(Dataset excerpts Opens)
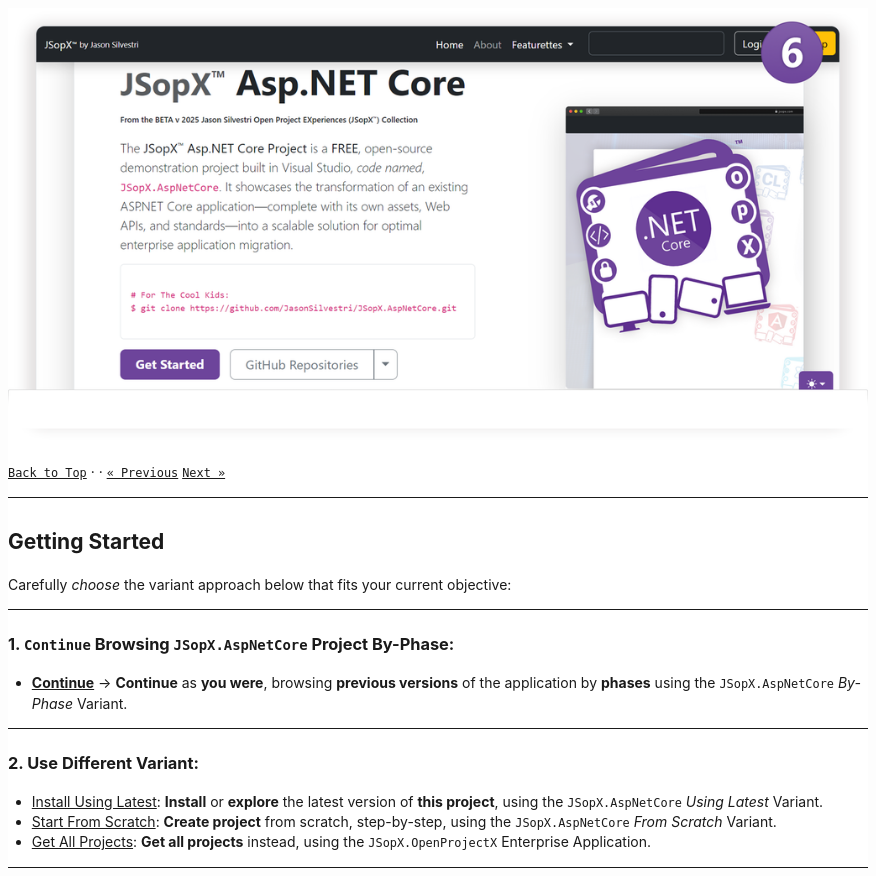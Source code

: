 ![Jason Silvestri Open Project EXperiences (JSopX™) 6. We Become A Functioning Project of the JSopX™ Enterprise Solution](https://github.com/JasonSilvestri/JSopX.BridgeTooFar/blob/master/JSopX.BridgeTooFar/doc-assets/for-docs/jsopx-aspnet-core/in-markdown/aspnet-splash-simulate-container-markdown-step-6.png)

[`Back to Top`](#table-of-contents) · · [`« Previous`](#5-we-get-to-extend-existing-project) [`Next »`](#getting-started)

---

## **Getting Started**

Carefully _choose_ the variant approach below that fits your current objective:

---

### 1. **`Continue` Browsing `JSopX.AspNetCore` Project By-Phase**:

- **[Continue](#step-1-clone-the-repository)** → **Continue** as **you were**, browsing **previous versions** of the application by **phases** using the `JSopX.AspNetCore` _By-Phase_ Variant.  

---

### 2. **Use Different Variant**:

- [Install Using Latest](../../../../OpenProjects/jsopx.AspNetCore/README.md): **Install** or **explore** the latest version of **this project**, using the `JSopX.AspNetCore` _Using Latest_ Variant.  
- [Start From Scratch](../../../../OpenProjects/jsopx.AspNetCore/p1/v1/RECREATEME.md): **Create project** from scratch, step-by-step, using the `JSopX.AspNetCore` _From Scratch_ Variant.
- [Get All Projects](../../../../OpenProjects/jsopx.OpenProjectX/README.md): **Get all projects** instead, using the `JSopX.OpenProjectX` Enterprise Application.

---
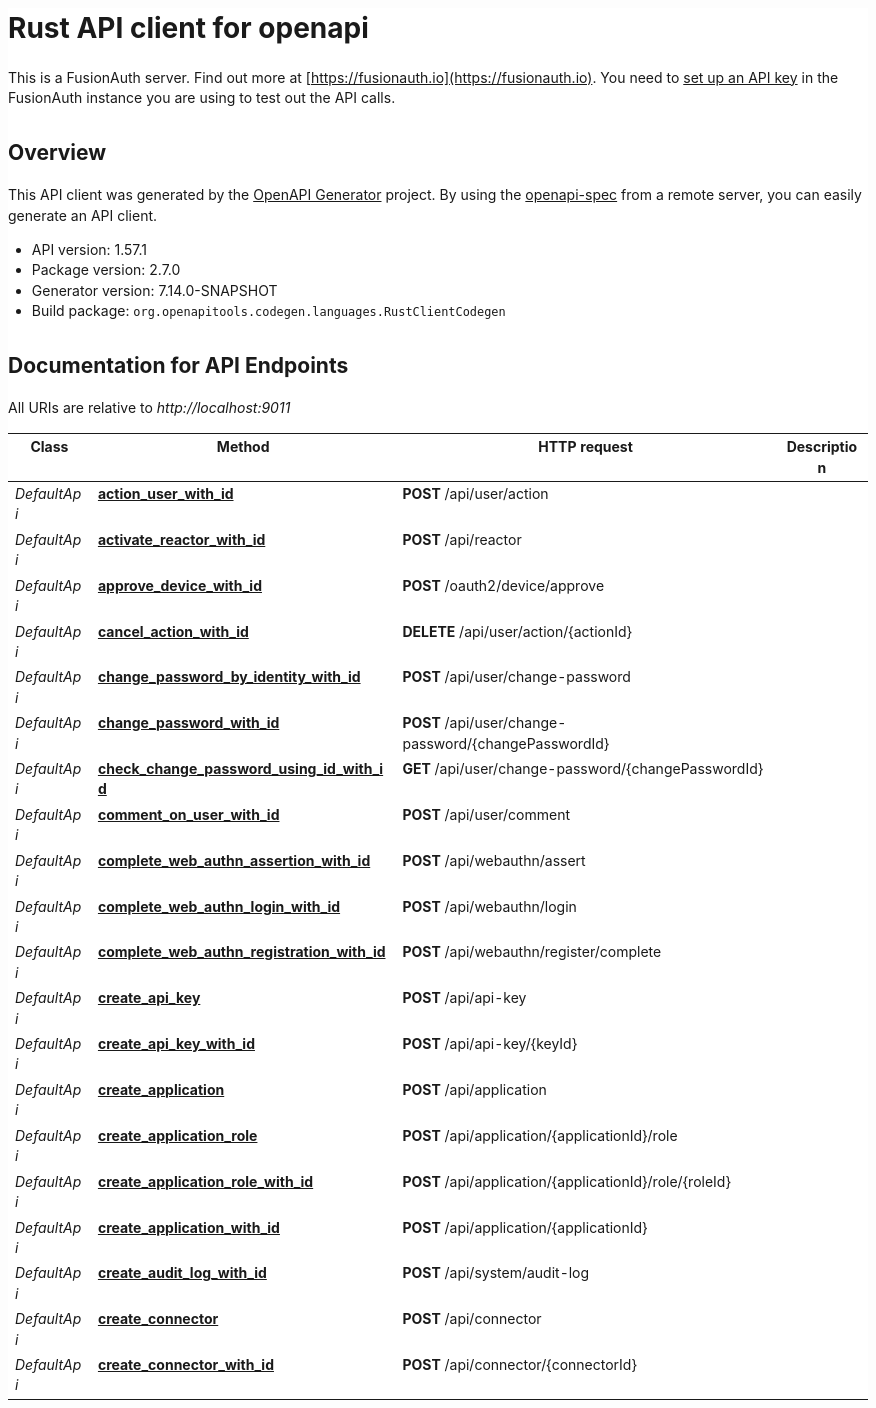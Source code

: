 # Rust API client for openapi

This is a FusionAuth server. Find out more at [https://fusionauth.io](https://fusionauth.io). You need to [set up an API key](https://fusionauth.io/docs/v1/tech/apis/authentication#managing-api-keys) in the FusionAuth instance you are using to test out the API calls.

## Overview

This API client was generated by the [OpenAPI Generator](https://openapi-generator.tech) project. By using the [openapi-spec](https://openapis.org) from a remote server, you can easily generate an API client.

- API version: 1.57.1
- Package version: 2.7.0
- Generator version: 7.14.0-SNAPSHOT
- Build package: `org.openapitools.codegen.languages.RustClientCodegen`

## Documentation for API Endpoints

All URIs are relative to _http://localhost:9011_

| Class        | Method                                                                                                                                        | HTTP request                                                         | Description |
| ------------ | --------------------------------------------------------------------------------------------------------------------------------------------- | -------------------------------------------------------------------- | ----------- |
| _DefaultApi_ | [**action_user_with_id**](docs/DefaultApi.md#action_user_with_id)                                                                             | **POST** /api/user/action                                            |
| _DefaultApi_ | [**activate_reactor_with_id**](docs/DefaultApi.md#activate_reactor_with_id)                                                                   | **POST** /api/reactor                                                |
| _DefaultApi_ | [**approve_device_with_id**](docs/DefaultApi.md#approve_device_with_id)                                                                       | **POST** /oauth2/device/approve                                      |
| _DefaultApi_ | [**cancel_action_with_id**](docs/DefaultApi.md#cancel_action_with_id)                                                                         | **DELETE** /api/user/action/{actionId}                               |
| _DefaultApi_ | [**change_password_by_identity_with_id**](docs/DefaultApi.md#change_password_by_identity_with_id)                                             | **POST** /api/user/change-password                                   |
| _DefaultApi_ | [**change_password_with_id**](docs/DefaultApi.md#change_password_with_id)                                                                     | **POST** /api/user/change-password/{changePasswordId}                |
| _DefaultApi_ | [**check_change_password_using_id_with_id**](docs/DefaultApi.md#check_change_password_using_id_with_id)                                       | **GET** /api/user/change-password/{changePasswordId}                 |
| _DefaultApi_ | [**comment_on_user_with_id**](docs/DefaultApi.md#comment_on_user_with_id)                                                                     | **POST** /api/user/comment                                           |
| _DefaultApi_ | [**complete_web_authn_assertion_with_id**](docs/DefaultApi.md#complete_web_authn_assertion_with_id)                                           | **POST** /api/webauthn/assert                                        |
| _DefaultApi_ | [**complete_web_authn_login_with_id**](docs/DefaultApi.md#complete_web_authn_login_with_id)                                                   | **POST** /api/webauthn/login                                         |
| _DefaultApi_ | [**complete_web_authn_registration_with_id**](docs/DefaultApi.md#complete_web_authn_registration_with_id)                                     | **POST** /api/webauthn/register/complete                             |
| _DefaultApi_ | [**create_api_key**](docs/DefaultApi.md#create_api_key)                                                                                       | **POST** /api/api-key                                                |
| _DefaultApi_ | [**create_api_key_with_id**](docs/DefaultApi.md#create_api_key_with_id)                                                                       | **POST** /api/api-key/{keyId}                                        |
| _DefaultApi_ | [**create_application**](docs/DefaultApi.md#create_application)                                                                               | **POST** /api/application                                            |
| _DefaultApi_ | [**create_application_role**](docs/DefaultApi.md#create_application_role)                                                                     | **POST** /api/application/{applicationId}/role                       |
| _DefaultApi_ | [**create_application_role_with_id**](docs/DefaultApi.md#create_application_role_with_id)                                                     | **POST** /api/application/{applicationId}/role/{roleId}              |
| _DefaultApi_ | [**create_application_with_id**](docs/DefaultApi.md#create_application_with_id)                                                               | **POST** /api/application/{applicationId}                            |
| _DefaultApi_ | [**create_audit_log_with_id**](docs/DefaultApi.md#create_audit_log_with_id)                                                                   | **POST** /api/system/audit-log                                       |
| _DefaultApi_ | [**create_connector**](docs/DefaultApi.md#create_connector)                                                                                   | **POST** /api/connector                                              |
| _DefaultApi_ | [**create_connector_with_id**](docs/DefaultApi.md#create_connector_with_id)                                                                   | **POST** /api/connector/{connectorId}                                |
(Dataset excerpts Closes)
▸ Work to complete: Pull out each line of the records holding the string "role".

▸ Answer:
| _DefaultApi_ | [**create_application_role**](docs/DefaultApi.md#create_application_role)                                                                     | **POST** /api/application/{applicationId}/role                       |
| _DefaultApi_ | [**create_application_role_with_id**](docs/DefaultApi.md#create_application_role_with_id)                                                     | **POST** /api/application/{applicationId}/role/{roleId}              |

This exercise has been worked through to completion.